Another downturn is upon us, and the usual slew of questions and comments on forums about sitting out of the market until it is ‘safer’ has reappeared.
In investment language, risk = volatility, and since risk and return are linked, if you wait until there’s less volatility, you’ll reduce your expected return.
Here’s how it works – when there’s bad news, the market prices in the higher risk by only being willing to pay less for a share and that’s why the value goes down. Once the risk has subsided or reduced, the market will price-in the lower risk by paying higher prices and the discount will be gone and you’ll end up buying at a higher price, resulting in an opportunity cost of missing out on cheap stocks and the enormous gains that eventually follow in the recovery.

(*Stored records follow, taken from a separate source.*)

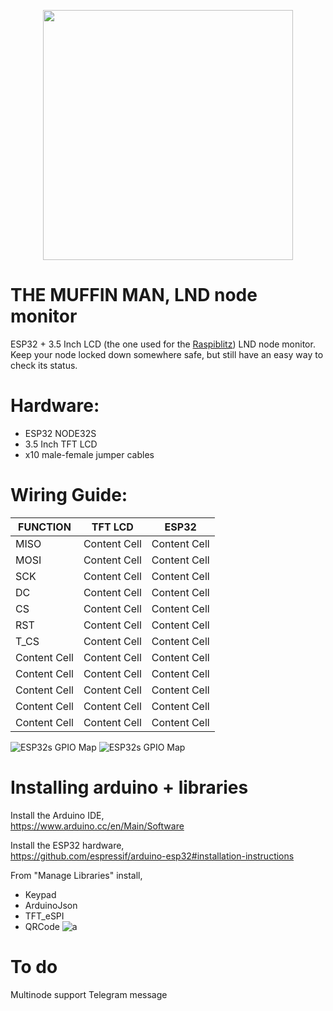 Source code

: <p align="center"><img src="https://i.imgur.com/cs8LXEu.png" width="400px"></p>

# THE MUFFIN MAN, LND node monitor

ESP32 + 3.5 Inch LCD (the one used for the <a href="https://github.com/rootzoll/raspiblitz">Raspiblitz</a>) LND node monitor. Keep your node locked down somewhere safe, but still have an easy way to check its status.

 # Hardware:
* ESP32 NODE32S
* 3.5 Inch TFT LCD
* x10 male-female jumper cables


 # Wiring Guide:

| FUNCTION  | TFT LCD | ESP32 |
| ------------- | ------------- | ------------- | 
| MISO  | Content Cell  | Content Cell  |
| MOSI  | Content Cell  | Content Cell  |
| SCK  | Content Cell  | Content Cell  |
| DC  | Content Cell  | Content Cell  |
| CS  | Content Cell  | Content Cell  |
| RST  | Content Cell  | Content Cell  |
| T_CS  | Content Cell  | Content Cell  |
| Content Cell  | Content Cell  | Content Cell  |
| Content Cell  | Content Cell  | Content Cell  |
| Content Cell  | Content Cell  | Content Cell  |
| Content Cell  | Content Cell  | Content Cell  |
| Content Cell  | Content Cell  | Content Cell  |

![ESP32s GPIO Map](https://i.imgur.com/tYgD3eo.png)
![ESP32s GPIO Map](https://i.imgur.com/PLP3YBG.jpg)


# Installing arduino + libraries

Install the Arduino IDE,<br>
https://www.arduino.cc/en/Main/Software

Install the ESP32 hardware,<br>
https://github.com/espressif/arduino-esp32#installation-instructions

From "Manage Libraries" install,<br>
- Keypad
- ArduinoJson
- TFT_eSPI
- QRCode
![a](https://i.imgur.com/mCfnhZN.png)

# To do
Multinode support
Telegram message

This is what I mean by risk and return being linked. If you wait until the risk is gone you’ve also waited until the return is gone. For funds currently invested, it feels wrong to leave it invested when the market is crashing and every bone in your body wants to sell, but if you sell out to sit out of the market until the risk is gone, you’ll have sold out after the price fell and bought back in after the price went up, resulting in a permanent loss compared to just leaving it invested.
This sketch explains graphically why waiting to buy after market volatility subsided, just as why selling after market volatility has increased, is a terrible idea.

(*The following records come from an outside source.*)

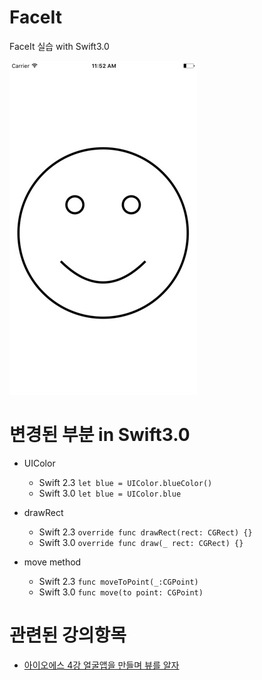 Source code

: # FaceIt
FaceIt 실습 with Swift3.0

![screenshot](/screenshot.jpg)

# 변경된 부분 in Swift3.0

- UIColor 
  - Swift 2.3 `let blue = UIColor.blueColor()` 
   - Swift 3.0 `let blue = UIColor.blue` 

- drawRect
  - Swift 2.3 `override func drawRect(rect: CGRect) {}`
  - Swift 3.0 `override func draw(_ rect: CGRect) {}`
    
- move method
  - Swift 2.3 `func moveToPoint(_:CGPoint)`
  - Swift 3.0 `func move(to point: CGPoint)`
    
# 관련된 강의항목

* [아이오에스 4강 얼굴앱을 만들며 뷰를 알자](https://www.youtube.com/playlist?list=PLE0Is7fZwoLCpiqNmVyUZyhvNTP5cH-AP)

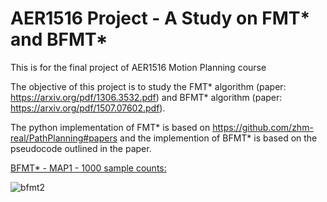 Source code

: # AER1516 Project - A Study on FMT* and BFMT*
This is for the final project of AER1516 Motion Planning course

The objective of this project is to study the FMT* algorithm (paper: https://arxiv.org/pdf/1306.3532.pdf) and BFMT* algorithm (paper: https://arxiv.org/pdf/1507.07602.pdf).

The python implementation of FMT* is based on https://github.com/zhm-real/PathPlanning#papers and the implemention of BFMT* is based on the pseudocode outlined in the paper.

<ins>BFMT* - MAP1 - 1000 sample counts:</ins>

![bfmt2](https://user-images.githubusercontent.com/56205227/164782775-dc32d505-8cc8-42fe-aa22-77ce7160a914.png) 

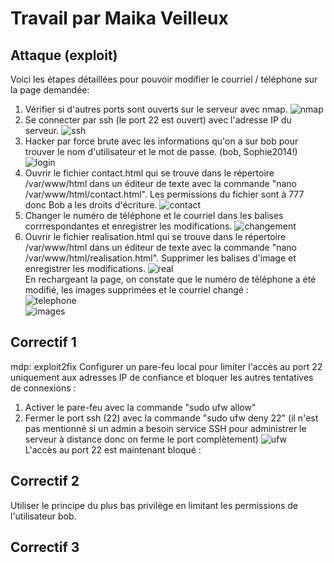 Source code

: # Travail par Maika Veilleux
## Attaque (exploit)
Voici les étapes détaillées pour pouvoir modifier le courriel / téléphone sur la page demandée:
1. Vérifier si d'autres ports sont ouverts sur le serveur avec nmap.
![nmap](nmap.png) <br>
2. Se connecter par ssh (le port 22 est ouvert) avec l'adresse IP du serveur.
![ssh](ssh.png) <br>
3. Hacker par force brute avec les informations qu'on a sur bob pour trouver le nom d'utilisateur et le mot de passe. (bob, Sophie2014!)
![login](login.png) <br>
4. Ouvrir le fichier contact.html qui se trouve dans le répertoire /var/www/html dans un éditeur de texte avec la commande "nano /var/www/html/contact.html". Les permissions du fichier sont à 777 donc Bob a les droits d'écriture.
![contact](contact.png) <br>
5. Changer le numéro de téléphone et le courriel dans les balises corrrespondantes et enregistrer les modifications.
![changement](changement.png) <br>
6. Ouvrir le fichier realisation.html qui se trouve dans le répertoire /var/www/html dans un éditeur de texte avec la commande "nano /var/www/html/realisation.html". Supprimer les balises d'image et enregistrer les modifications.
![real](real.png) <br>
En rechargeant la page, on constate que le numéro de téléphone a été modifié, les images supprimées et le courriel changé : <br>
![telephone](telephone.png) <br>
![images](images.png)
## Correctif 1
mdp: exploit2fix
Configurer un pare-feu local pour limiter l'accès au port 22 uniquement aux adresses IP de confiance et bloquer les autres tentatives de connexions :
1. Activer le pare-feu avec la commande "sudo ufw allow"
2. Fermer le port ssh (22) avec la commande "sudo ufw deny 22" (il n'est pas mentionné si un admin a besoin service SSH pour administrer le serveur à distance donc on ferme le port complètement)
![ufw](ufw.png) <br>
L'accès au port 22 est maintenant bloqué :

## Correctif 2
Utiliser le principe du plus bas privilège en limitant les permissions de l'utilisateur bob.
## Correctif 3

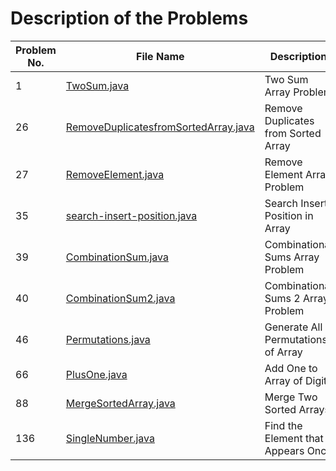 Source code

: # Description of the Problems  

| Problem No. | File Name                                                   | Description                          | Difficulty |
|-------------|-------------------------------------------------------------|--------------------------------------|------------|
| 1           | [TwoSum.java](TwoSum.java)                                  | Two Sum Array Problem                | Easy       |
| 26          | [RemoveDuplicatesfromSortedArray.java](RemoveDuplicatesfromSortedArray.java) | Remove Duplicates from Sorted Array | Easy       |
| 27          | [RemoveElement.java](RemoveElement.java)                    | Remove Element Array Problem         | Easy       |
| 35          | [search-insert-position.java](search-insert-position.java) | Search Insert Position in Array      | Easy       |
| 39          | [CombinationSum.java](CombinationSum.java)                  | Combinational Sums Array Problem     | Medium     |
| 40          | [CombinationSum2.java](CombinationSum2.java)                | Combinational Sums 2 Array Problem   | Medium     |
| 46          | [Permutations.java](Permutations.java)                      | Generate All Permutations of Array   | Medium     |
| 66          | [PlusOne.java](PlusOne.java)                                | Add One to Array of Digits           | Easy       |
| 88          | [MergeSortedArray.java](MergeSortedArray.java)              | Merge Two Sorted Arrays              | Easy       |
| 136         | [SingleNumber.java](SingleNumber.java)                      | Find the Element that Appears Once   | Easy       |
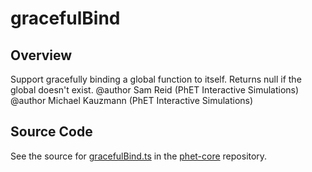 # gracefulBind

## Overview

Support gracefully binding a global function to itself. Returns null if the global doesn't exist.
@author Sam Reid (PhET Interactive Simulations)
@author Michael Kauzmann (PhET Interactive Simulations)



## Source Code

See the source for [gracefulBind.ts](https://github.com/phetsims/phet-core/blob/main/js/gracefulBind.ts) in the [phet-core](https://github.com/phetsims/phet-core) repository.
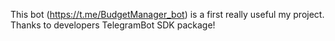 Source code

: This bot (https://t.me/BudgetManager_bot) is a first really useful my project. Thanks to developers TelegramBot SDK package!
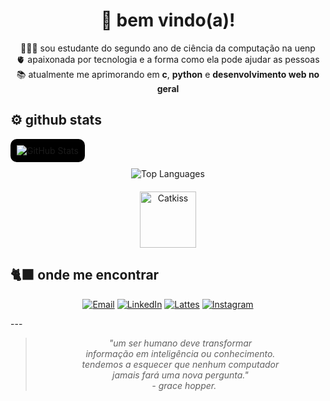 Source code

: <div align="center">
  <h1>🦕 bem vindo(a)!</h1>
</div>
  
<p align="center">
  👩🏻‍💻 sou estudante do segundo ano de ciência da computação na uenp  <br>
  🫀 apaixonada por tecnologia e a forma como ela pode ajudar as pessoas <br>
  📚 atualmente me aprimorando em <b>c</b>, <b>python</b> e <b>desenvolvimento web no geral</b>
</p>

## ⚙️ github stats

<div align="center" style="background-color:#000000; padding:10px; border-radius:10px; display: inline-block;">
  <img src="https://github-readme-stats.vercel.app/api?username=angelicaliutti777&show_icons=true&theme=dracula&count_private=true" alt="GitHub Stats" />
</div>

<div align="center" style="margin-top: 10px;">
  <img src="https://github-readme-stats.vercel.app/api/top-langs/?username=angelicaliutti777&layout=compact&theme=dracula&count_private=true" alt="Top Languages" />
</div>

<div align="center" style="margin-top: 20px;">
  <img src="https://media.tenor.com/R9HX1srmFmcAAAAi/cat-kiss.gif" alt="Catkiss" width="90" />
</div>

## 🐈‍⬛ onde me encontrar

<div align="center">

[![Email](https://img.shields.io/badge/Email-D14836?style=for-the-badge&logo=gmail&logoColor=white)](mailto:angelica.luiz@discente.uenp.edu.br) [![LinkedIn](https://img.shields.io/badge/LinkedIn-0077B5?style=for-the-badge&logo=linkedin&logoColor=white)](https://www.linkedin.com/in/angélica-luiza-liutti-luiz-448885304/) [![Lattes](https://img.shields.io/badge/Lattes-0074D9?style=for-the-badge&logo=google-scholar&logoColor=white)](http://lattes.cnpq.br/7640491751338541) [![Instagram](https://img.shields.io/badge/Instagram-E4405F?style=for-the-badge&logo=instagram&logoColor=white)](https://instagram.com/angelicaliutti)

</div>
---

<div align="center">

> _"um ser humano deve transformar  <br>
> informação em inteligência ou conhecimento.  <br>
> tendemos a esquecer que nenhum computador  <br>
> jamais fará uma nova pergunta."  <br>
> &nbsp;&nbsp;&nbsp;- grace hopper._

</div>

Most people are so focused on whether the market will continue further down or how far down it may go that they usually end up missing a great opportunity, but since you should only be investing money that you can leave invested for at least 10 years, it shouldn’t matter if the market continues to drop, because you were always going to just leave it in there long enough to recover anyway.
No one rings a bell to tell you the market has hit bottom and will begin recovering. You only know it in hindsight after the market has already recovered. You also can’t tell if the recovery has begun by waiting for the price to go up because the price could easily go up and then continue down again. If your goal is to wait until it has bottomed, good luck because there’s no way to know this. I’d be happy with the currently huge discount and I’d want to get it invested before things turn around to avoid missing out on the huge discount, and it makes no difference buying 30% below peak on the way down or 30% from peak on the way up. What If You Buy Stocks Too Early During a Market Crash?.
Of course, anything you invest into stocks should be with the intention of leaving it invested for the long term and not be taken out no matter what, and if you need to increase your emergency fund or pay off personal debts like a car loan instead of investing your surplus income when the economy is shaky, don’t be afraid to prioritise improving your cash flow position if you were not as prepared as you should have been, but once you have decided that money is to be invested, I’d be over the moon with a 30% discount. (*This article was when the market was down 30%)
If you wanted to, you could invest half and DCA the rest over the next 6-12 months, but of course your chance of buying lower over that time is offset with the chance that it rises in that time and you miss out on some of the discount.